Jack stood up again. "Thanks, Tara. Now, before someone inevitably asks what all this has to do with us…"

"That would be the next step," Myles added, leaning back in his chair.

"…that, as rare as Ebola is, there's still a threat that it can be used as a biological weapon in a terrorist attack. Get a vial of blood from a patient, or even tissue from a cadaver, and you've got the beginnings of your very own, terrifying, epidemic. The World Health Organization has a conference coming up Friday morning at the Regional Office here in D.C. that will address, among other things, some discussion of Bioterrorism Agents and Diseases. Intel has just learned that there's some chatter about an assassination attempt on one of the keynote speakers for that conference – a virologist who has been working on developing a treatment for Ebola."

"A cure?" Bobby asked.

"No," Jack replied, "not a cure. A treatment that does, however, from what little we've been able to find out, seem to weaken the virus' grip on a host. I don't think it's gotten past the animal-testing phase yet, but it apparently has enough promise to warrant presenting it at the conference."

"Now," Jack continued, "the reason this case brings us into C-5 is simply because just the word Ebola is enough to raise chills, so the fewer people who know about this case, the less likelihood of something leaking out and causing a panic. We don't even want enough going around to spark speculation." Heads nodded in understanding, all around the table.

He opened the package in front of him, and handed Tara a CD-ROM, which she put in the computer.

"So," drawled Bobby, "who's the egghead we're gonna be babysitting until this conference?"

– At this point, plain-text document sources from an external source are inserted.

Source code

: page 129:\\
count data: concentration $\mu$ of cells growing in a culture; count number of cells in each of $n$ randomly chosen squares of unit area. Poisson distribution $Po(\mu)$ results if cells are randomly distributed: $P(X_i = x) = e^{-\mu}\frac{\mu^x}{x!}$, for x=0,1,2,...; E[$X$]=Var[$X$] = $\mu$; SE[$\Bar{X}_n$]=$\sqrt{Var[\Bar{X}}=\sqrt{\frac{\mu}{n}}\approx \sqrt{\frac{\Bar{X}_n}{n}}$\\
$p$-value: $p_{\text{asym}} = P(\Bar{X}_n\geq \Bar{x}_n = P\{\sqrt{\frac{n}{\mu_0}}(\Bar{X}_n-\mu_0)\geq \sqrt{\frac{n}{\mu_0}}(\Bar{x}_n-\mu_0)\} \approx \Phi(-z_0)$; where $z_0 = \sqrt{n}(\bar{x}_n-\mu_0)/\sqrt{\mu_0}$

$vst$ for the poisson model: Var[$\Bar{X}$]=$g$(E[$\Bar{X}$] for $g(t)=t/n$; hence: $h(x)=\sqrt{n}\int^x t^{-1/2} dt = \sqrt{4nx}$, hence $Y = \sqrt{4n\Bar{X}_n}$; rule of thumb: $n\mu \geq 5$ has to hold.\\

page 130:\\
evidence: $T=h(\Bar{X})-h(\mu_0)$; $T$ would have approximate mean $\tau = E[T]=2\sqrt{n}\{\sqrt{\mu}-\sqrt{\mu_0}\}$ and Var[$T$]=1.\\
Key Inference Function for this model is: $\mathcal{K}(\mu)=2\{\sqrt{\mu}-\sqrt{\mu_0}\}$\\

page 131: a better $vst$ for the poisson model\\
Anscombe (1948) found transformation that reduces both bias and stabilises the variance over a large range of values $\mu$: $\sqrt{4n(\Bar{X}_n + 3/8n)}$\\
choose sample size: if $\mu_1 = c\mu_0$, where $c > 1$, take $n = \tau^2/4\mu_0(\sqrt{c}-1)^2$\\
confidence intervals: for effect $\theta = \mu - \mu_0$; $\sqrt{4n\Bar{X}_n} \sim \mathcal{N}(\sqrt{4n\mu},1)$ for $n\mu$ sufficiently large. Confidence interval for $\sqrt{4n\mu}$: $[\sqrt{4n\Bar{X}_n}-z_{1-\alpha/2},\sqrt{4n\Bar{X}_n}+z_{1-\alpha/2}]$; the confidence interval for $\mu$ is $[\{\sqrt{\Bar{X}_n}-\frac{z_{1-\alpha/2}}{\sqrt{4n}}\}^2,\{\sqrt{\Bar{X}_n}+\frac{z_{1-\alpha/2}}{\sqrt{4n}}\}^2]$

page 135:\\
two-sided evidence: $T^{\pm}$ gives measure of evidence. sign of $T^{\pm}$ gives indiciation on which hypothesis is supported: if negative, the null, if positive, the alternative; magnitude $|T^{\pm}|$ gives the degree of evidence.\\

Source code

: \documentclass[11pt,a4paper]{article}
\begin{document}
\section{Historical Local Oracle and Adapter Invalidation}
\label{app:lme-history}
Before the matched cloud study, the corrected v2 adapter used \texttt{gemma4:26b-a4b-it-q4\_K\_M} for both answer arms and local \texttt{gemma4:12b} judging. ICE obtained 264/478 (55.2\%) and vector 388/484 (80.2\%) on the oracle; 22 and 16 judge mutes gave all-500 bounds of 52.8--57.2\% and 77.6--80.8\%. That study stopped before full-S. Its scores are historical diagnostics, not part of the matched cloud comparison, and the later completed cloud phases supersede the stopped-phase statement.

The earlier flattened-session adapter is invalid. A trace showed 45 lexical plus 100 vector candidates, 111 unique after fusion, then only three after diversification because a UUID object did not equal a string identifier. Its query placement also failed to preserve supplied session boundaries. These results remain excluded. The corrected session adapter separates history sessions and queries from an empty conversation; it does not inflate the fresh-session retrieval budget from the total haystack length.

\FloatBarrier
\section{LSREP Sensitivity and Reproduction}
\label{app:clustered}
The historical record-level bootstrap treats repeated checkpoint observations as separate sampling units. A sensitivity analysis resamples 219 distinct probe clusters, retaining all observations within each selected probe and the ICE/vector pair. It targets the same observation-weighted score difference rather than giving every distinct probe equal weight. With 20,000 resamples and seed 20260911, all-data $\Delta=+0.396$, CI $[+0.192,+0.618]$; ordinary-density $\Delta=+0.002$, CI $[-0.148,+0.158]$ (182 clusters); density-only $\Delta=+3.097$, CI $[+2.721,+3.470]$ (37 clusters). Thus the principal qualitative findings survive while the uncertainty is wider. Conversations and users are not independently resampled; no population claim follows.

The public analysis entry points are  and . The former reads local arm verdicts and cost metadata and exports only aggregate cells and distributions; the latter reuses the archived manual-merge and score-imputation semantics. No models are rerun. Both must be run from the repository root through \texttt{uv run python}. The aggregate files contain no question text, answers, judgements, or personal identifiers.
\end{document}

"Good deduction," Jack replied. "Bring up the photo, Tara."

On the screen appeared an image of a man in his mid-to-late seventies—tall, silver-haired, with piercing eyes and a demeanor that suggested he was king of whatever domain he stepped into, and that he planned on living forever.

Myles' chair came up with a thunk. "Good lord!"

Jack turned to him. "Myles? You know this man?"

"Well, I wouldn't say I know him, but I met him just last weekend."

Tara's head snapped up. "You don't mean…"

Myles nodded. "Oh yes, I do." He pointed at the screen. "That's Dr. David Dillingham. Elizabeth's grandfather."